NEW YORK (AP) — Claressa Shields did a cartwheel in the ring after winning her second Olympic boxing gold medal in Rio, and she's not done celebrating.
Shields and water polo goaltender Ashleigh Johnson were recognized as Sportswomen of the Year at the Women's Sports Foundation's annual dinner Wednesday night.
The 21-year-old Shields will decide in the coming years if she wants to add 'Tokyo' for the 2020 Games to the tattoo of the Olympic rings with Rio and London on her right biceps.
"I'm back in the gym, trying to figure out what's the best move next," Shields said. "I'm taking my time with that. I have a couple of different options. I can go pro or stay amateur for 2020."
Johnson had 51 saves in Rio, including nine in the final against Italy, when the Americans won their second consecutive Olympic gold medal in water polo.
"It was definitely a perfect ending to all the work and effort and sacrifices we made in the past 1 1/2 years," Johnson said. "It was a big thing to carry on the legacy."
A senior psychology major at Princeton, she hopes to lead the Tigers to the NCAA Tournament next spring.

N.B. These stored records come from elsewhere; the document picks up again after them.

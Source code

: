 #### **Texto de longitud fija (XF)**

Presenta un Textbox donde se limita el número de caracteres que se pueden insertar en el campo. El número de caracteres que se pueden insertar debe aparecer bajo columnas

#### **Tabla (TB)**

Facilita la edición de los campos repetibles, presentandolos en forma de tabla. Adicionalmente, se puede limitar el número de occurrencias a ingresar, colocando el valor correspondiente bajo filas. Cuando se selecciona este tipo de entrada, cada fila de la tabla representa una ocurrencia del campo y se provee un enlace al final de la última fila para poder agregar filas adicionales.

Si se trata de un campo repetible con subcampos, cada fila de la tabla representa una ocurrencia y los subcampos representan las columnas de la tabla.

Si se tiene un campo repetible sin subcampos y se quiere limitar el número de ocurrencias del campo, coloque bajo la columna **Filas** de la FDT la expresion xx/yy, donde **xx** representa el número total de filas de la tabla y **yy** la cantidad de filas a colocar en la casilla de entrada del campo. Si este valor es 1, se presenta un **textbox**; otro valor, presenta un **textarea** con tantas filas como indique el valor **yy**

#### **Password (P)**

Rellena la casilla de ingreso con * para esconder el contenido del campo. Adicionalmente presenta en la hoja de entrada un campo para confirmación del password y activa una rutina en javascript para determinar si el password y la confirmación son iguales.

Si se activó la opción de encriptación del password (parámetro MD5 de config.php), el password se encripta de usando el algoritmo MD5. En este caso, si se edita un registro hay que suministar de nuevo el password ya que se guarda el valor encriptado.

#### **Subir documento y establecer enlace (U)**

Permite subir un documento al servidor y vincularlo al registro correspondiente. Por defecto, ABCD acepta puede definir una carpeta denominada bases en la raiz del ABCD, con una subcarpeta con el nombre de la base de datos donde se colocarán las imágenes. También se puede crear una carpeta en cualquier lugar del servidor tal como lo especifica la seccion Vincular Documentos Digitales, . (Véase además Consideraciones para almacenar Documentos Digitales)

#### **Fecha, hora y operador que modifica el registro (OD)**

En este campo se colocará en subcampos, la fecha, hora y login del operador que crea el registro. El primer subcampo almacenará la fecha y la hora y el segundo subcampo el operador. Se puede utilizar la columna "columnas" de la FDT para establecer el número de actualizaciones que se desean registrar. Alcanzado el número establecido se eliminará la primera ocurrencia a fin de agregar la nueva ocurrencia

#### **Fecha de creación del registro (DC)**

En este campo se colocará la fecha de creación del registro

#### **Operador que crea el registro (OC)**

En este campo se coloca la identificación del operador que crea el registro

The water polo team just missed the tournament while the 6-foot-1 goalie with the wide wingspan trained for Rio.
Big East Commissioner Val Ackerman won the Billie Jean King Contribution Award. Ackerman was the first president of the WNBA, now in its 20th season, and served on the boards of USA Basketball and the International Basketball Federation (FIBA).
Pakistani pro squash player Maria Toorpakai Wazir, who dressed as a boy to play sports and later moved to Canada after receiving death threats from the Taliban, earned the Wilma Rudolph Courage Award.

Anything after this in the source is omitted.